Work task>
The records below are to be written out again, exactly as they appear.
------------------------------
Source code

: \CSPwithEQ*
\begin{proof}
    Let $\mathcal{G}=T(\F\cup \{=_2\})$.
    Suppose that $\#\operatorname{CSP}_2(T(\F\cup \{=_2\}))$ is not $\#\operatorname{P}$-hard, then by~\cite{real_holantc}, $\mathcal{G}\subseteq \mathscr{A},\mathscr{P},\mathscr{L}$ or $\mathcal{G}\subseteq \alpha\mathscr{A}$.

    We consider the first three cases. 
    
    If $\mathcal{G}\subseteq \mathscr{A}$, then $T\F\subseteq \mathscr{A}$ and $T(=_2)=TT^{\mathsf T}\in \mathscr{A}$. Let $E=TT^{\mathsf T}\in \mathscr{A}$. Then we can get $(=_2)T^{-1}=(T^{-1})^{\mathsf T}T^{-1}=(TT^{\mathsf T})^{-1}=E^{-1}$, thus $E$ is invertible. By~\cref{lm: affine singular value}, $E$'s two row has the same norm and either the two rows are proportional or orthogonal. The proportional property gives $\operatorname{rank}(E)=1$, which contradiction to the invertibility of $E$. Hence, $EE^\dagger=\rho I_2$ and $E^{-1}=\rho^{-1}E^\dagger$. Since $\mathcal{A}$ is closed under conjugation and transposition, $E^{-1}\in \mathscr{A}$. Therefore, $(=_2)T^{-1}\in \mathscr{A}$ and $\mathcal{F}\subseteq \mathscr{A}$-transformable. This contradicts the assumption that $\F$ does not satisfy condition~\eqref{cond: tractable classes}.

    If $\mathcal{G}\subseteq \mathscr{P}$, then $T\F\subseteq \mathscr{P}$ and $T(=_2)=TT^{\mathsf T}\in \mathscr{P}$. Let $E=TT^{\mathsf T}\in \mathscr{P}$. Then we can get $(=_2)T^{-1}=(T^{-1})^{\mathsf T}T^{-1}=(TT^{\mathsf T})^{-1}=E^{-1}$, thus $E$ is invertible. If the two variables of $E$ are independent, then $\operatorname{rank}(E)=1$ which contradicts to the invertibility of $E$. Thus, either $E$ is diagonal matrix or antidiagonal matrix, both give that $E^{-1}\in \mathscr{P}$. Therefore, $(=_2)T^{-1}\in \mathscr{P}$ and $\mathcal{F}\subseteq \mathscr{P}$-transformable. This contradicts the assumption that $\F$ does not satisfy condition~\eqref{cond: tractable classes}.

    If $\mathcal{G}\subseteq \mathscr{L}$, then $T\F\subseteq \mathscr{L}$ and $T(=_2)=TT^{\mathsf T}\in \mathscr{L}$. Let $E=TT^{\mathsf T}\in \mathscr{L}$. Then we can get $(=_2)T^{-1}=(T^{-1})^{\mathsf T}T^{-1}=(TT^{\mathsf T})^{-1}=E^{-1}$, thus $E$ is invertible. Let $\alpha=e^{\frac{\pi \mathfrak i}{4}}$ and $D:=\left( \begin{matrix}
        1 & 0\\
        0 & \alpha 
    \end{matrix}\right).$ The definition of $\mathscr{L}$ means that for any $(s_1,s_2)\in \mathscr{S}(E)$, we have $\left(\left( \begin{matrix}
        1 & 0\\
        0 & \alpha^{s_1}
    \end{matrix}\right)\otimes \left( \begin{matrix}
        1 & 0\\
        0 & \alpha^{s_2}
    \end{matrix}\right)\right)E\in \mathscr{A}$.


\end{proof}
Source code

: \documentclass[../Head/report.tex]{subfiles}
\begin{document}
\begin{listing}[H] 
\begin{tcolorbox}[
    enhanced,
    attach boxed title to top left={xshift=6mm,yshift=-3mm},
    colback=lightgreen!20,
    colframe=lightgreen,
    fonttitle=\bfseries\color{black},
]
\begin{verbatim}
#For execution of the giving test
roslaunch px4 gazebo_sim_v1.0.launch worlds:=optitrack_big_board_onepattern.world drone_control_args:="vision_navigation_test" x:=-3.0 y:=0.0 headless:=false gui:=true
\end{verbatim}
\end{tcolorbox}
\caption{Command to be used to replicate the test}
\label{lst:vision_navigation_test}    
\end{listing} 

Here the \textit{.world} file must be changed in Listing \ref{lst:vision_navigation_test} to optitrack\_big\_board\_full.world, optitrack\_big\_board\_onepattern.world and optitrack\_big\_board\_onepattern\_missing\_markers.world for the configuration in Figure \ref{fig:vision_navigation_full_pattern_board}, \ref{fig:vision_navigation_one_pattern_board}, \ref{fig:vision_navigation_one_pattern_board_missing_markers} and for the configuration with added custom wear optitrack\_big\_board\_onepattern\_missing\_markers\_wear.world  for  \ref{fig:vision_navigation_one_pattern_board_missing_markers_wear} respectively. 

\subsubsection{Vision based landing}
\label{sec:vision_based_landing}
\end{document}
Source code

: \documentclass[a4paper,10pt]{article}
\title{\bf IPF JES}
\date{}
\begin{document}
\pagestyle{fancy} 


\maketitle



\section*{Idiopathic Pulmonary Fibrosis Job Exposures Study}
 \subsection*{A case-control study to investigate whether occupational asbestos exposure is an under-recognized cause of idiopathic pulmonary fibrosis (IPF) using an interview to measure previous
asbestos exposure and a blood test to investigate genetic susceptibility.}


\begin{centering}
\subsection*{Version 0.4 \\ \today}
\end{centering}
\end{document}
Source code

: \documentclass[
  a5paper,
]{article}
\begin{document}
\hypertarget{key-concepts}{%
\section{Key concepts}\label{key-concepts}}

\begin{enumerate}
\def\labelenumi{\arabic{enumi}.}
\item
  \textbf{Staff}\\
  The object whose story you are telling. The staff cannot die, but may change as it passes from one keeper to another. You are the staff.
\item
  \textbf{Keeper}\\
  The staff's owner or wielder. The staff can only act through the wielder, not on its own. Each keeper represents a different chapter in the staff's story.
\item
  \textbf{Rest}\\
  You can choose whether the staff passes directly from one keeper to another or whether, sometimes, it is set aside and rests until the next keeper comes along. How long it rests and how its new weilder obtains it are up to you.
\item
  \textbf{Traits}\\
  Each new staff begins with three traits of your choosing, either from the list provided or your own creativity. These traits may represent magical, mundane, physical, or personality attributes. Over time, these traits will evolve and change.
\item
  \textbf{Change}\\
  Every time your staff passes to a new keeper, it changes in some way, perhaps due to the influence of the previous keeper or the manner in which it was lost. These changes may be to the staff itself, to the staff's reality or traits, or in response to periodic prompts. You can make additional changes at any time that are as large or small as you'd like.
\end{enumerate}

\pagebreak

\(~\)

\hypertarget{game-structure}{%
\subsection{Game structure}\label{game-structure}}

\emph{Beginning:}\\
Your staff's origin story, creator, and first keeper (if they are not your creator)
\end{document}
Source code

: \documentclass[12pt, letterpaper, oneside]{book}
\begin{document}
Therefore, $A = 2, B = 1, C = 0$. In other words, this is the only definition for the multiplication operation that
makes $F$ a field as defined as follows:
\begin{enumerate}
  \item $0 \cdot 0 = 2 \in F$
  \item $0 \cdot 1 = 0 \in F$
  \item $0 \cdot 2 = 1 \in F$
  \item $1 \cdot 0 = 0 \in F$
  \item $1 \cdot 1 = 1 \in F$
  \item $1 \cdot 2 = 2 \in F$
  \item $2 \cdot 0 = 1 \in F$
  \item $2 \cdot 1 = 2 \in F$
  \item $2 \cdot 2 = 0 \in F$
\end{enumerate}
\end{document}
------------------------------
Answer space>
Source code

: \CSPwithEQ*
\begin{proof}
    Let $\mathcal{G}=T(\F\cup \{=_2\})$.
    Suppose that $\#\operatorname{CSP}_2(T(\F\cup \{=_2\}))$ is not $\#\operatorname{P}$-hard, then by~\cite{real_holantc}, $\mathcal{G}\subseteq \mathscr{A},\mathscr{P},\mathscr{L}$ or $\mathcal{G}\subseteq \alpha\mathscr{A}$.

    We consider the first three cases. 
    
    If $\mathcal{G}\subseteq \mathscr{A}$, then $T\F\subseteq \mathscr{A}$ and $T(=_2)=TT^{\mathsf T}\in \mathscr{A}$. Let $E=TT^{\mathsf T}\in \mathscr{A}$. Then we can get $(=_2)T^{-1}=(T^{-1})^{\mathsf T}T^{-1}=(TT^{\mathsf T})^{-1}=E^{-1}$, thus $E$ is invertible. By~\cref{lm: affine singular value}, $E$'s two row has the same norm and either the two rows are proportional or orthogonal. The proportional property gives $\operatorname{rank}(E)=1$, which contradiction to the invertibility of $E$. Hence, $EE^\dagger=\rho I_2$ and $E^{-1}=\rho^{-1}E^\dagger$. Since $\mathcal{A}$ is closed under conjugation and transposition, $E^{-1}\in \mathscr{A}$. Therefore, $(=_2)T^{-1}\in \mathscr{A}$ and $\mathcal{F}\subseteq \mathscr{A}$-transformable. This contradicts the assumption that $\F$ does not satisfy condition~\eqref{cond: tractable classes}.

    If $\mathcal{G}\subseteq \mathscr{P}$, then $T\F\subseteq \mathscr{P}$ and $T(=_2)=TT^{\mathsf T}\in \mathscr{P}$. Let $E=TT^{\mathsf T}\in \mathscr{P}$. Then we can get $(=_2)T^{-1}=(T^{-1})^{\mathsf T}T^{-1}=(TT^{\mathsf T})^{-1}=E^{-1}$, thus $E$ is invertible. If the two variables of $E$ are independent, then $\operatorname{rank}(E)=1$ which contradicts to the invertibility of $E$. Thus, either $E$ is diagonal matrix or antidiagonal matrix, both give that $E^{-1}\in \mathscr{P}$. Therefore, $(=_2)T^{-1}\in \mathscr{P}$ and $\mathcal{F}\subseteq \mathscr{P}$-transformable. This contradicts the assumption that $\F$ does not satisfy condition~\eqref{cond: tractable classes}.

    If $\mathcal{G}\subseteq \mathscr{L}$, then $T\F\subseteq \mathscr{L}$ and $T(=_2)=TT^{\mathsf T}\in \mathscr{L}$. Let $E=TT^{\mathsf T}\in \mathscr{L}$. Then we can get $(=_2)T^{-1}=(T^{-1})^{\mathsf T}T^{-1}=(TT^{\mathsf T})^{-1}=E^{-1}$, thus $E$ is invertible. Let $\alpha=e^{\frac{\pi \mathfrak i}{4}}$ and $D:=\left( \begin{matrix}
        1 & 0\\
        0 & \alpha 
    \end{matrix}\right).$ The definition of $\mathscr{L}$ means that for any $(s_1,s_2)\in \mathscr{S}(E)$, we have $\left(\left( \begin{matrix}
        1 & 0\\
        0 & \alpha^{s_1}
    \end{matrix}\right)\otimes \left( \begin{matrix}
        1 & 0\\
        0 & \alpha^{s_2}
    \end{matrix}\right)\right)E\in \mathscr{A}$.


\end{proof}
Source code

: \documentclass[../Head/report.tex]{subfiles}
\begin{document}
\begin{listing}[H] 
\begin{tcolorbox}[
    enhanced,
    attach boxed title to top left={xshift=6mm,yshift=-3mm},
    colback=lightgreen!20,
    colframe=lightgreen,
    fonttitle=\bfseries\color{black},
]
\begin{verbatim}
#For execution of the giving test
roslaunch px4 gazebo_sim_v1.0.launch worlds:=optitrack_big_board_onepattern.world drone_control_args:="vision_navigation_test" x:=-3.0 y:=0.0 headless:=false gui:=true
\end{verbatim}
\end{tcolorbox}
\caption{Command to be used to replicate the test}
\label{lst:vision_navigation_test}    
\end{listing} 

Here the \textit{.world} file must be changed in Listing \ref{lst:vision_navigation_test} to optitrack\_big\_board\_full.world, optitrack\_big\_board\_onepattern.world and optitrack\_big\_board\_onepattern\_missing\_markers.world for the configuration in Figure \ref{fig:vision_navigation_full_pattern_board}, \ref{fig:vision_navigation_one_pattern_board}, \ref{fig:vision_navigation_one_pattern_board_missing_markers} and for the configuration with added custom wear optitrack\_big\_board\_onepattern\_missing\_markers\_wear.world  for  \ref{fig:vision_navigation_one_pattern_board_missing_markers_wear} respectively. 

\subsubsection{Vision based landing}
\label{sec:vision_based_landing}
\end{document}
Source code

: \documentclass[a4paper,10pt]{article}
\title{\bf IPF JES}
\date{}
\begin{document}
\pagestyle{fancy} 


\maketitle



\section*{Idiopathic Pulmonary Fibrosis Job Exposures Study}
 \subsection*{A case-control study to investigate whether occupational asbestos exposure is an under-recognized cause of idiopathic pulmonary fibrosis (IPF) using an interview to measure previous
asbestos exposure and a blood test to investigate genetic susceptibility.}


\begin{centering}
\subsection*{Version 0.4 \\ \today}
\end{centering}
\end{document}
Source code

: \documentclass[
  a5paper,
]{article}
\begin{document}
\hypertarget{key-concepts}{%
\section{Key concepts}\label{key-concepts}}

\begin{enumerate}
\def\labelenumi{\arabic{enumi}.}
\item
  \textbf{Staff}\\
  The object whose story you are telling. The staff cannot die, but may change as it passes from one keeper to another. You are the staff.
\item
  \textbf{Keeper}\\
  The staff's owner or wielder. The staff can only act through the wielder, not on its own. Each keeper represents a different chapter in the staff's story.
\item
  \textbf{Rest}\\
  You can choose whether the staff passes directly from one keeper to another or whether, sometimes, it is set aside and rests until the next keeper comes along. How long it rests and how its new weilder obtains it are up to you.
\item
  \textbf{Traits}\\
  Each new staff begins with three traits of your choosing, either from the list provided or your own creativity. These traits may represent magical, mundane, physical, or personality attributes. Over time, these traits will evolve and change.
\item
  \textbf{Change}\\
  Every time your staff passes to a new keeper, it changes in some way, perhaps due to the influence of the previous keeper or the manner in which it was lost. These changes may be to the staff itself, to the staff's reality or traits, or in response to periodic prompts. You can make additional changes at any time that are as large or small as you'd like.
\end{enumerate}

\pagebreak

\(~\)

\hypertarget{game-structure}{%
\subsection{Game structure}\label{game-structure}}

\emph{Beginning:}\\
Your staff's origin story, creator, and first keeper (if they are not your creator)
\end{document}
Source code

: \documentclass[12pt, letterpaper, oneside]{book}
\begin{document}
Therefore, $A = 2, B = 1, C = 0$. In other words, this is the only definition for the multiplication operation that
makes $F$ a field as defined as follows:
\begin{enumerate}
  \item $0 \cdot 0 = 2 \in F$
  \item $0 \cdot 1 = 0 \in F$
  \item $0 \cdot 2 = 1 \in F$
  \item $1 \cdot 0 = 0 \in F$
  \item $1 \cdot 1 = 1 \in F$
  \item $1 \cdot 2 = 2 \in F$
  \item $2 \cdot 0 = 1 \in F$
  \item $2 \cdot 1 = 2 \in F$
  \item $2 \cdot 2 = 0 \in F$
\end{enumerate}
\end{document}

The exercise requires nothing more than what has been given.